- [WORK TO COMPLETE]:
Pictures are to be dropped from the copy. Retype the listing exactly.
--- SUPPLIED RECORDS Enclosed Below ---
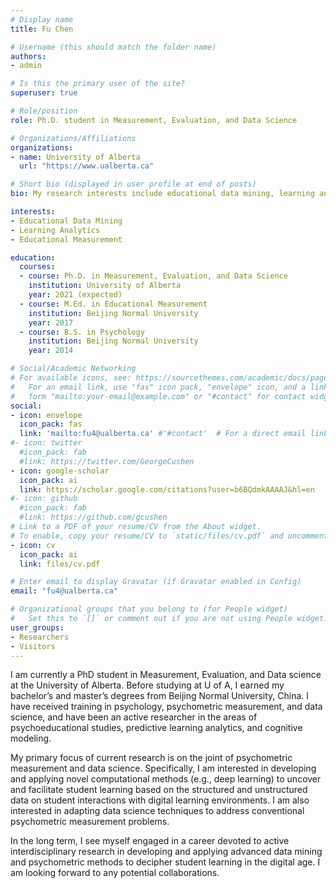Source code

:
 ```yaml
---
# Display name
title: Fu Chen

# Username (this should match the folder name)
authors:
- admin

# Is this the primary user of the site?
superuser: true

# Role/position
role: Ph.D. student in Measurement, Evaluation, and Data Science

# Organizations/Affiliations
organizations:
- name: University of Alberta
  url: "https://www.ualberta.ca"

# Short bio (displayed in user profile at end of posts)
bio: My research interests include educational data mining, learning analytics and psychometric measurement.

interests:
- Educational Data Mining
- Learning Analytics
- Educational Measurement

education:
  courses:
  - course: Ph.D. in Measurement, Evaluation, and Data Science
    institution: University of Alberta
    year: 2021 (expected)
  - course: M.Ed. in Educational Measurement
    institution: Beijing Normal University
    year: 2017
  - course: B.S. in Psychology
    institution: Beijing Normal University
    year: 2014

# Social/Academic Networking
# For available icons, see: https://sourcethemes.com/academic/docs/page-builder/#icons
#   For an email link, use "fas" icon pack, "envelope" icon, and a link in the
#   form "mailto:your-email@example.com" or "#contact" for contact widget.
social:
- icon: envelope
  icon_pack: fas
  link: 'mailto:fu4@ualberta.ca' #'#contact'  # For a direct email link, use "mailto:test@example.org".
#- icon: twitter
  #icon_pack: fab
  #link: https://twitter.com/GeorgeCushen
- icon: google-scholar
  icon_pack: ai
  link: https://scholar.google.com/citations?user=b6BQdmkAAAAJ&hl=en
#- icon: github
  #icon_pack: fab
  #link: https://github.com/gcushen
# Link to a PDF of your resume/CV from the About widget.
# To enable, copy your resume/CV to `static/files/cv.pdf` and uncomment the lines below.
- icon: cv
  icon_pack: ai
  link: files/cv.pdf

# Enter email to display Gravatar (if Gravatar enabled in Config)
email: "fu4@ualberta.ca"

# Organizational groups that you belong to (for People widget)
#   Set this to `[]` or comment out if you are not using People widget.
user_groups:
- Researchers
- Visitors
--- 
```


I am currently a PhD student in Measurement, Evaluation, and Data science at the University of Alberta. Before studying at U of A, I earned my bachelor’s and master’s degrees from Beijing Normal University, China. I have received training in psychology, psychometric measurement, and data science, and have been an active researcher in the areas of psychoeducational studies, predictive learning analytics, and cognitive modeling.

My primary focus of current research is on the joint of psychometric measurement and data science. Specifically, I am interested in developing and applying novel computational methods (e.g., deep learning) to uncover and facilitate student learning based on the structured and unstructured data on student interactions with digital learning environments. I am also interested in adapting data science techniques to address conventional psychometric measurement problems.

In the long term, I see myself engaged in a career devoted to active interdisciplinary research in developing and applying advanced data mining and psychometric methods to decipher student learning in the digital age. I am looking forward to any potential collaborations.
--- End of Enclosed SUPPLIED RECORDS ---
- [ANSWER SPACE]:
Source code

:
 ```yaml
---
# Display name
title: Fu Chen

# Username (this should match the folder name)
authors:
- admin

# Is this the primary user of the site?
superuser: true

# Role/position
role: Ph.D. student in Measurement, Evaluation, and Data Science

# Organizations/Affiliations
organizations:
- name: University of Alberta
  url: "https://www.ualberta.ca"

# Short bio (displayed in user profile at end of posts)
bio: My research interests include educational data mining, learning analytics and psychometric measurement.

interests:
- Educational Data Mining
- Learning Analytics
- Educational Measurement

education:
  courses:
  - course: Ph.D. in Measurement, Evaluation, and Data Science
    institution: University of Alberta
    year: 2021 (expected)
  - course: M.Ed. in Educational Measurement
    institution: Beijing Normal University
    year: 2017
  - course: B.S. in Psychology
    institution: Beijing Normal University
    year: 2014

# Social/Academic Networking
# For available icons, see: https://sourcethemes.com/academic/docs/page-builder/#icons
#   For an email link, use "fas" icon pack, "envelope" icon, and a link in the
#   form "mailto:your-email@example.com" or "#contact" for contact widget.
social:
- icon: envelope
  icon_pack: fas
  link: 'mailto:fu4@ualberta.ca' #'#contact'  # For a direct email link, use "mailto:test@example.org".
#- icon: twitter
  #icon_pack: fab
  #link: https://twitter.com/GeorgeCushen
- icon: google-scholar
  icon_pack: ai
  link: https://scholar.google.com/citations?user=b6BQdmkAAAAJ&hl=en
#- icon: github
  #icon_pack: fab
  #link: https://github.com/gcushen
# Link to a PDF of your resume/CV from the About widget.
# To enable, copy your resume/CV to `static/files/cv.pdf` and uncomment the lines below.
- icon: cv
  icon_pack: ai
  link: files/cv.pdf

# Enter email to display Gravatar (if Gravatar enabled in Config)
email: "fu4@ualberta.ca"

# Organizational groups that you belong to (for People widget)
#   Set this to `[]` or comment out if you are not using People widget.
user_groups:
- Researchers
- Visitors
--- 
```


I am currently a PhD student in Measurement, Evaluation, and Data science at the University of Alberta. Before studying at U of A, I earned my bachelor’s and master’s degrees from Beijing Normal University, China. I have received training in psychology, psychometric measurement, and data science, and have been an active researcher in the areas of psychoeducational studies, predictive learning analytics, and cognitive modeling.

My primary focus of current research is on the joint of psychometric measurement and data science. Specifically, I am interested in developing and applying novel computational methods (e.g., deep learning) to uncover and facilitate student learning based on the structured and unstructured data on student interactions with digital learning environments. I am also interested in adapting data science techniques to address conventional psychometric measurement problems.

In the long term, I see myself engaged in a career devoted to active interdisciplinary research in developing and applying advanced data mining and psychometric methods to decipher student learning in the digital age. I am looking forward to any potential collaborations.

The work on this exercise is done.